Like Amirsadeghi, Stapleton points to how these immersive experiences can cause emotional triggers rarely seen in legacy technologies. The ability to fully envelop the viewer in the experience provides an opportunity for them to understand the story in ways that traditional video simply can’t while being far easier to develop than the full mock-ups that some museums have turned to.

He pointed out that both cultural venues and FECs frequently target the same demographics and, to the visitor, often serve a similar role as a place for out-of-home entertainment. But he says, “both industries drink their own Kool-Aid, so they have innovation blindness. They never look outside of their own box. But there are a lot of valuable lessons that can crossover. Now with [the rise in] experiential learning and technology, the world is becoming a theme park. And so, all these FECs are becoming little theme parks, but all the in-between spaces are also doing that.”

With more artists and curators looking to use immersive technologies to develop to tell the stories unique to their communities, it's expected that more opportunities for collaboration, both between artists to venues and between venues themselves, will provide evermore unique experiences. Stapleton points to community-led museums and smaller towns where a museum or an FEC may offer the only out-of-home entertainment available in the area as potential leaders in this next wave of immersive storytelling.

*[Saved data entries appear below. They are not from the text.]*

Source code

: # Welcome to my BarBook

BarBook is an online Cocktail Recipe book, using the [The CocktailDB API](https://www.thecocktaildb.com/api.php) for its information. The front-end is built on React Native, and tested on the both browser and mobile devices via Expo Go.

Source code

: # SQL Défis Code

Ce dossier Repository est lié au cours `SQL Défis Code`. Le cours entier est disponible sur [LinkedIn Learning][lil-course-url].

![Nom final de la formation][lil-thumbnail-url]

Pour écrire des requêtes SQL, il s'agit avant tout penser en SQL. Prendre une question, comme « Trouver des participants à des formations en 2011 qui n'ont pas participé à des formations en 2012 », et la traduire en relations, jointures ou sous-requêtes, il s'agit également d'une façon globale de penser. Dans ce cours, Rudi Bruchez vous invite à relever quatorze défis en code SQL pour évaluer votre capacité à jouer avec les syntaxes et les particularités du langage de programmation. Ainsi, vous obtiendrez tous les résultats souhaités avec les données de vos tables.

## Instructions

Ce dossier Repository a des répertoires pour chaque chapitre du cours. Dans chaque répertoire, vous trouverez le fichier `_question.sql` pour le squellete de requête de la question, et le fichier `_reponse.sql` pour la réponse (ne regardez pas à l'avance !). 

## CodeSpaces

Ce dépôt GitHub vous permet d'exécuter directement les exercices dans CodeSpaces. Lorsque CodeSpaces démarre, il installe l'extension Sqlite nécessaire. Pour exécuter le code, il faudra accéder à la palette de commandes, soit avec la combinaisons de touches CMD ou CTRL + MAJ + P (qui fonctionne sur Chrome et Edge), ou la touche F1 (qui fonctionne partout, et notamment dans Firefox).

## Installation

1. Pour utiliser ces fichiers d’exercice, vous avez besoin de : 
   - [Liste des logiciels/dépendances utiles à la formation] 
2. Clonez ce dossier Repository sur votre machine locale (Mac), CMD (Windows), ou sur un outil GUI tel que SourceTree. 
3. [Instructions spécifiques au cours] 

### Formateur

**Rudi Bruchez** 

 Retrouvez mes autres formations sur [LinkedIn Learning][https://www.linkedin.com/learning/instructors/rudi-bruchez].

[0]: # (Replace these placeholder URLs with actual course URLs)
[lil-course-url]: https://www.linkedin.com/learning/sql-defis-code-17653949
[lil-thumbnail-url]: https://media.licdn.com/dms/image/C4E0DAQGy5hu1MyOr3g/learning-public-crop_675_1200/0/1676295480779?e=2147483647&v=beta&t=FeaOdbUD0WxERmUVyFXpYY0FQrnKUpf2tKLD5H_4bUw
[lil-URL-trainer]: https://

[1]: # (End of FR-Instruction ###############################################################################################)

In her presentation at the expo, Amirsadeghi showed examples of fantastical-like creatures that can be found all around us. She also pointed to the numerous stories in our communities that are yet to be formally shared. Stapleton shared the sentiment. He pointed to the recent push to better recognize Black voices and stories in American culture. “There's a whole lacking of content. There's a whole lacking of opportunities. A whole lacking of facilitating these stories. We've only been telling the fairy tale of history that’s from a very biased and privileged point of view. And there's all these lost stories and forgotten dreams of a culture that we have suppressed for hundreds of years that is so rich and so beautiful and so enticing.” Pausing for a moment before continuing, “there's huge work ahead of us.”